Re: [PATCH v2 1/1] bpf: Drop unprotected find_vpid() in favour of find_get_pid()

From: Jiri Olsa
Date: Wed Aug 10 2022 - 07:53:02 EST


On Wed, Aug 10, 2022 at 12:03:33PM +0100, Lee Jones wrote:
> On Tue, 09 Aug 2022, Alexei Starovoitov wrote:
>
> > On Mon, Aug 8, 2022 at 11:50 PM Lee Jones <lee@xxxxxxxxxx> wrote:
> > >
> > > On Thu, 04 Aug 2022, Alexei Starovoitov wrote:
> > >
> > > > On Wed, Aug 3, 2022 at 6:48 AM Lee Jones <lee@xxxxxxxxxx> wrote:
> > > > >
> > > > > The documentation for find_pid() clearly states:
> > > > >
> > > > > "Must be called with the tasklist_lock or rcu_read_lock() held."
> > > > >
> > > > > Presently we do neither.
> > > > >
> > > > > Let's use find_get_pid() which searches for the vpid, then takes a
> > > > > reference to it preventing early free, all within the safety of
> > > > > rcu_read_lock().
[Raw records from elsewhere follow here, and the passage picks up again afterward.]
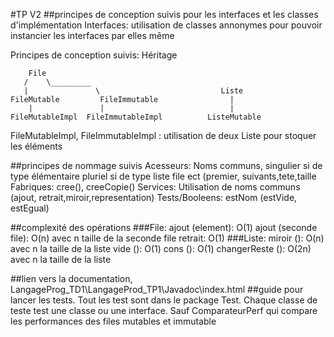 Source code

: ﻿#TP V2
##principes de conception suivis pour les interfaces et les classes d'implémentation
Interfaces: utilisation de classes annonymes pour pouvoir instancier les interfaces par elles même

Principes de conception suivis: Héritage


        File
       /    \_________    
       |               \                           Liste
    FileMutable         FileImmutable                |                
        |               |                            |                             
    FileMutableImpl  FileImmutableImpl          ListeMutable   

FileMutableImpl, FileImmutableImpl   : utilisation de deux Liste pour stoquer les éléments



##principes de nommage suivis
Acesseurs: Noms communs, singulier si de type élémentaire pluriel si de type liste file ect (premier, suivants,tete,taille
Fabriques: cree(), creeCopie()
Services: Utilisation de noms communs (ajout, retrait,miroir,representation)
Tests/Booleens: estNom (estVide, estEgual)

##complexité des opérations
###File:
ajout (element): O(1)
ajout (seconde file): O(n) avec n taille de la seconde file
retrait: O(1)
###Liste:
miroir (): O(n) avec n la taille de la liste
vide (): O(1)
cons (): O(1)
changerReste (): O(2n) avec n la taille de la liste

##lien vers la documentation,
LangageProg_TD1\LangageProd_TP1\Javadoc\index.html
##guide pour lancer les tests.
Tout les test sont dans le package Test.
Chaque classe de teste test une classe ou une interface.
Sauf ComparateurPerf qui compare les performances des files mutables et immutable
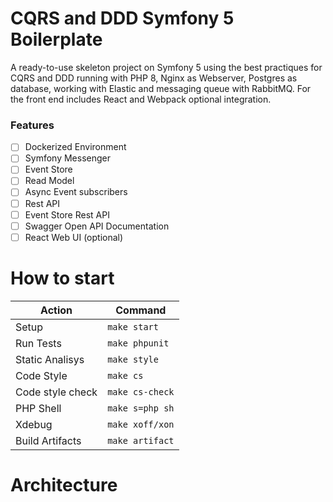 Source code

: # CQRS and DDD Symfony 5 Boilerplate

A ready-to-use skeleton project on Symfony 5 using the best practiques for CQRS and DDD running with PHP 8, Nginx as Webserver, Postgres as database, working with Elastic and messaging queue with RabbitMQ. For the front end includes React and Webpack optional integration.

### Features

- [ ] Dockerized Environment
- [ ] Symfony Messenger
- [ ] Event Store
- [ ] Read Model
- [ ] Async Event subscribers
- [ ] Rest API
- [ ] Event Store Rest API
- [ ] Swagger Open API Documentation
- [ ] React Web UI (optional)

# How to start

|    Action        	|     Command    |
|------------------	|---------------	|
|  Setup 	          | `make start`   |
|  Run Tests       	| `make phpunit` |
|  Static Analisys 	| `make style`  	|
|  Code Style      	| `make cs`     	|
|  Code style check	| `make cs-check`|
|  PHP Shell 	      | `make s=php sh`|
|  Xdebug 	         | `make xoff/xon`|
|  Build Artifacts   | `make artifact`|

# Architecture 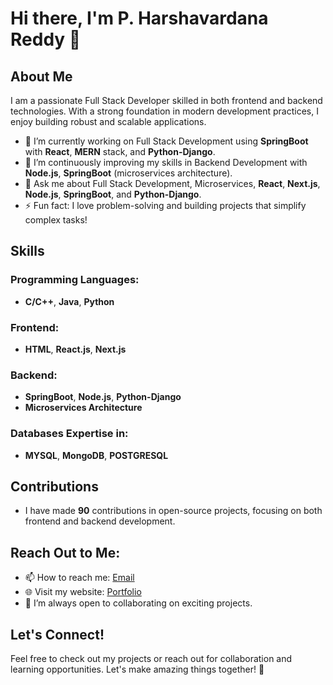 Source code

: # Hi there, I'm P. Harshavardana Reddy 👋

## About Me
I am a passionate Full Stack Developer skilled in both frontend and backend technologies. With a strong foundation in modern development practices, I enjoy building robust and scalable applications. 

- 🔭 I’m currently working on Full Stack Development using **SpringBoot** with **React**, **MERN** stack, and **Python-Django**.
- 🌱 I’m continuously improving my skills in Backend Development with **Node.js**, **SpringBoot** (microservices architecture).
- 💬 Ask me about Full Stack Development, Microservices, **React**, **Next.js**, **Node.js**, **SpringBoot**, and **Python-Django**.
- ⚡ Fun fact: I love problem-solving and building projects that simplify complex tasks!

## Skills

### Programming Languages:
- **C/C++**, **Java**, **Python**


### Frontend:
- **HTML**, **React.js**, **Next.js**


### Backend:
- **SpringBoot**, **Node.js**, **Python-Django**
- **Microservices Architecture**

### Databases Expertise in:
- **MYSQL**, **MongoDB**, **POSTGRESQL**


## Contributions
- I have made **90** contributions in open-source projects, focusing on both frontend and backend development.

## Reach Out to Me:
- 📫 How to reach me: [Email](mailto:pattiputtoor20050320@gmail.com.com)
- 🌐 Visit my website: [Portfolio](https://harshavardana-reddy.github.io/MyPortFolio/)
- 🤝 I’m always open to collaborating on exciting projects.

## Let's Connect!
Feel free to check out my projects or reach out for collaboration and learning opportunities. Let's make amazing things together! 🚀
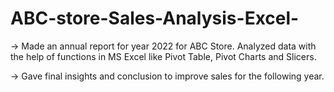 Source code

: # ABC-store-Sales-Analysis-Excel-
-> Made an annual report for year 2022 for ABC Store. Analyzed data with the help of functions in MS Excel like Pivot Table, Pivot Charts and Slicers.

-> Gave final insights and conclusion to improve sales for the following year.
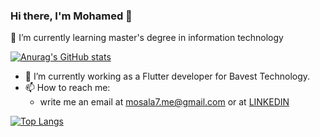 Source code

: ### Hi there, I'm Mohamed 👋
🌱 I’m currently learning master's degree in information technology

[![Anurag's GitHub stats](https://github-readme-stats.vercel.app/api?username=MoSala7&repo=Notepad&show_icons=true&include_all_commits=true&count_private=true)](https://mosala7.github.io/)

- 🔭 I’m currently working as a Flutter developer for Bavest Technology.
- 📫 How to reach me:
  - write me an email at mosala7.me@gmail.com or at [LINKEDIN](https://www.linkedin.com/in/msala77)

[![Top Langs](https://github-readme-stats.vercel.app/api/top-langs/?username=MoSala7&layout=compact)](https://mosala7.github.io/)
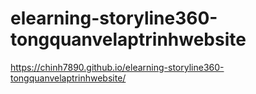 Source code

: # elearning-storyline360-tongquanvelaptrinhwebsite
https://chinh7890.github.io/elearning-storyline360-tongquanvelaptrinhwebsite/
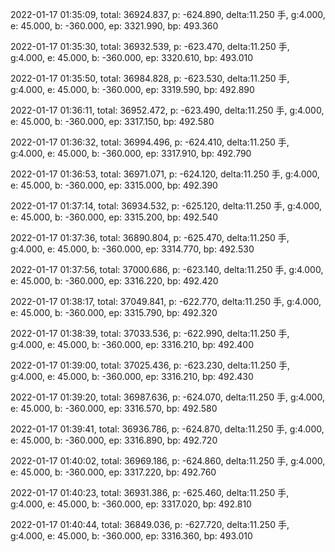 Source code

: 2022-01-17 01:35:09, total: 36924.837, p: -624.890, delta:11.250 手, g:4.000, e: 45.000, b: -360.000, ep: 3321.990, bp: 493.360

2022-01-17 01:35:30, total: 36932.539, p: -623.470, delta:11.250 手, g:4.000, e: 45.000, b: -360.000, ep: 3320.610, bp: 493.010

2022-01-17 01:35:50, total: 36984.828, p: -623.530, delta:11.250 手, g:4.000, e: 45.000, b: -360.000, ep: 3319.590, bp: 492.890

2022-01-17 01:36:11, total: 36952.472, p: -623.490, delta:11.250 手, g:4.000, e: 45.000, b: -360.000, ep: 3317.150, bp: 492.580

2022-01-17 01:36:32, total: 36994.496, p: -624.410, delta:11.250 手, g:4.000, e: 45.000, b: -360.000, ep: 3317.910, bp: 492.790

2022-01-17 01:36:53, total: 36971.071, p: -624.120, delta:11.250 手, g:4.000, e: 45.000, b: -360.000, ep: 3315.000, bp: 492.390

2022-01-17 01:37:14, total: 36934.532, p: -625.120, delta:11.250 手, g:4.000, e: 45.000, b: -360.000, ep: 3315.200, bp: 492.540

2022-01-17 01:37:36, total: 36890.804, p: -625.470, delta:11.250 手, g:4.000, e: 45.000, b: -360.000, ep: 3314.770, bp: 492.530

2022-01-17 01:37:56, total: 37000.686, p: -623.140, delta:11.250 手, g:4.000, e: 45.000, b: -360.000, ep: 3316.220, bp: 492.420

2022-01-17 01:38:17, total: 37049.841, p: -622.770, delta:11.250 手, g:4.000, e: 45.000, b: -360.000, ep: 3315.790, bp: 492.320

2022-01-17 01:38:39, total: 37033.536, p: -622.990, delta:11.250 手, g:4.000, e: 45.000, b: -360.000, ep: 3316.210, bp: 492.400

2022-01-17 01:39:00, total: 37025.436, p: -623.230, delta:11.250 手, g:4.000, e: 45.000, b: -360.000, ep: 3316.210, bp: 492.430

2022-01-17 01:39:20, total: 36987.636, p: -624.070, delta:11.250 手, g:4.000, e: 45.000, b: -360.000, ep: 3316.570, bp: 492.580

2022-01-17 01:39:41, total: 36936.786, p: -624.870, delta:11.250 手, g:4.000, e: 45.000, b: -360.000, ep: 3316.890, bp: 492.720

2022-01-17 01:40:02, total: 36969.186, p: -624.860, delta:11.250 手, g:4.000, e: 45.000, b: -360.000, ep: 3317.220, bp: 492.760

2022-01-17 01:40:23, total: 36931.386, p: -625.460, delta:11.250 手, g:4.000, e: 45.000, b: -360.000, ep: 3317.020, bp: 492.810

2022-01-17 01:40:44, total: 36849.036, p: -627.720, delta:11.250 手, g:4.000, e: 45.000, b: -360.000, ep: 3316.360, bp: 493.010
Once we have our reference we can safely make use of
> > > > > it up until the point it is put.
> > > > >
> > > > > Cc: Alexei Starovoitov <ast@xxxxxxxxxx>
> > > > > Cc: Daniel Borkmann <daniel@xxxxxxxxxxxxx>
> > > > > Cc: John Fastabend <john.fastabend@xxxxxxxxx>
> > > > > Cc: Andrii Nakryiko <andrii@xxxxxxxxxx>
> > > > > Cc: Martin KaFai Lau <martin.lau@xxxxxxxxx>
> > > > > Cc: Song Liu <song@xxxxxxxxxx>
> > > > > Cc: Yonghong Song <yhs@xxxxxx>
> > > > > Cc: KP Singh <kpsingh@xxxxxxxxxx>
> > > > > Cc: Stanislav Fomichev <sdf@xxxxxxxxxx>
> > > > > Cc: Hao Luo <haoluo@xxxxxxxxxx>
> > > > > Cc: Jiri Olsa <jolsa@xxxxxxxxxx>
> > > > > Cc: bpf@xxxxxxxxxxxxxxx
> > > > > Fixes: 41bdc4b40ed6f ("bpf: introduce bpf subcommand BPF_TASK_FD_QUERY")
> > > > > Signed-off-by: Lee Jones <lee@xxxxxxxxxx>
> > > > > ---
> > > > >
> > > > > v1 => v2:
> > > > > * Commit log update - no code differences
> > > > >
> > > > > kernel/bpf/syscall.c | 5 ++++-
> > > > > 1 file changed, 4 insertions(+), 1 deletion(-)
> > > > >
> > > > > diff --git a/kernel/bpf/syscall.c b/kernel/bpf/syscall.c
> > > > > index 83c7136c5788d..c20cff30581c4 100644
> > > > > --- a/kernel/bpf/syscall.c
> > > > > +++ b/kernel/bpf/syscall.c
> > > > > @@ -4385,6 +4385,7 @@ static int bpf_task_fd_query(const union bpf_attr *attr,
> > > > > const struct perf_event *event;
> > > > > struct task_struct *task;
> > > > > struct file *file;
> > > > > + struct pid *ppid;
> > > > > int err;
> > > > >
> > > > > if (CHECK_ATTR(BPF_TASK_FD_QUERY))
> > > > > @@ -4396,7 +4397,9 @@ static int bpf_task_fd_query(const union bpf_attr *attr,
> > > > > if (attr->task_fd_query.flags != 0)
> > > > > return -EINVAL;
> > > > >
> > > > > - task = get_pid_task(find_vpid(pid), PIDTYPE_PID);
> > > > > + ppid = find_get_pid(pid);
> > > > > + task = get_pid_task(ppid, PIDTYPE_PID);
> > > > > + put_pid(ppid);
> > > >
> > > > rcu_read_lock/unlock around this line
> > > > would be a cheaper and faster alternative than pid's
> > > > refcount inc/dec.
> > >
> > > This was already discussed here:
> > >
> > > https://lore.kernel.org/all/YtsFT1yFtb7UW2Xu@krava/
> >
> > Since several people thought about rcu_read_lock instead of your
> > approach it means that it's preferred.
> > Sooner or later somebody will send a patch to optimize
> > refcnt into rcu_read_lock.
> > So let's avoid the churn and do it now.
>
> I'm not wed to either approach. Please discuss it with Yonghong and
> Jiri and I'll do whatever is agreed upon.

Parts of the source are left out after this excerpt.